Problem statement:
Transcribe every entry that follows, word for word, and omit the images.

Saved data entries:
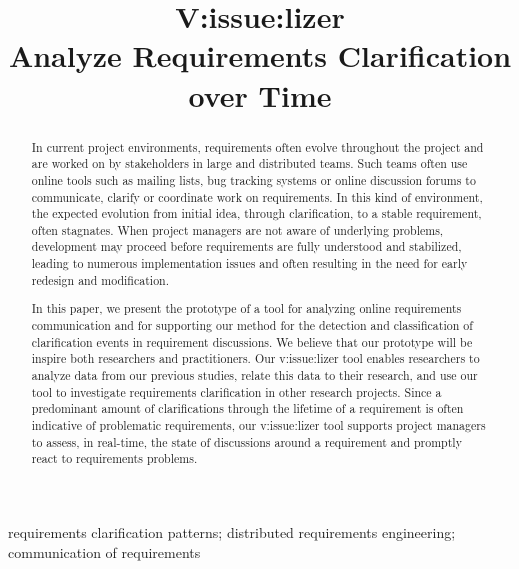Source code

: 
\title{V:issue:lizer\\Analyze Requirements Clarification over Time}


\author{
}

\maketitle


\begin{abstract}
In current project environments, requirements often evolve throughout the project and are worked on by stakeholders in large and distributed teams. 
Such teams often use online tools such as mailing lists, bug tracking systems or online discussion forums to communicate, clarify or coordinate work on requirements. 
In this kind of environment, the expected evolution from initial idea, through clarification, to a stable requirement, often stagnates. 
When project managers are not aware of underlying problems, development may proceed before requirements are fully understood and stabilized, leading to numerous implementation issues and often resulting in the need for early redesign and modification.

In this paper, we present the prototype of a tool for analyzing online requirements communication and for supporting our method for the detection and classification of clarification events in requirement discussions. 
We believe that our prototype will be inspire both researchers and practitioners. 
Our v:issue:lizer tool enables researchers to analyze data from our previous studies, relate this data to their research, and use our tool to investigate requirements clarification in other research projects. 
Since a predominant amount of clarifications through the lifetime of a requirement is often indicative of problematic requirements, our v:issue:lizer tool supports project managers to assess, in real-time, the state of discussions around a requirement and promptly react to requirements problems.
\end{abstract}

\begin{IEEEkeywords}
requirements clarification patterns; distributed requirements engineering; communication of requirements
\end{IEEEkeywords}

Solution to the problem:
Source code

: 
\title{V:issue:lizer\\Analyze Requirements Clarification over Time}


\author{
}

\maketitle


\begin{abstract}
In current project environments, requirements often evolve throughout the project and are worked on by stakeholders in large and distributed teams. 
Such teams often use online tools such as mailing lists, bug tracking systems or online discussion forums to communicate, clarify or coordinate work on requirements. 
In this kind of environment, the expected evolution from initial idea, through clarification, to a stable requirement, often stagnates. 
When project managers are not aware of underlying problems, development may proceed before requirements are fully understood and stabilized, leading to numerous implementation issues and often resulting in the need for early redesign and modification.

In this paper, we present the prototype of a tool for analyzing online requirements communication and for supporting our method for the detection and classification of clarification events in requirement discussions. 
We believe that our prototype will be inspire both researchers and practitioners. 
Our v:issue:lizer tool enables researchers to analyze data from our previous studies, relate this data to their research, and use our tool to investigate requirements clarification in other research projects. 
Since a predominant amount of clarifications through the lifetime of a requirement is often indicative of problematic requirements, our v:issue:lizer tool supports project managers to assess, in real-time, the state of discussions around a requirement and promptly react to requirements problems.
\end{abstract}

\begin{IEEEkeywords}
requirements clarification patterns; distributed requirements engineering; communication of requirements
\end{IEEEkeywords}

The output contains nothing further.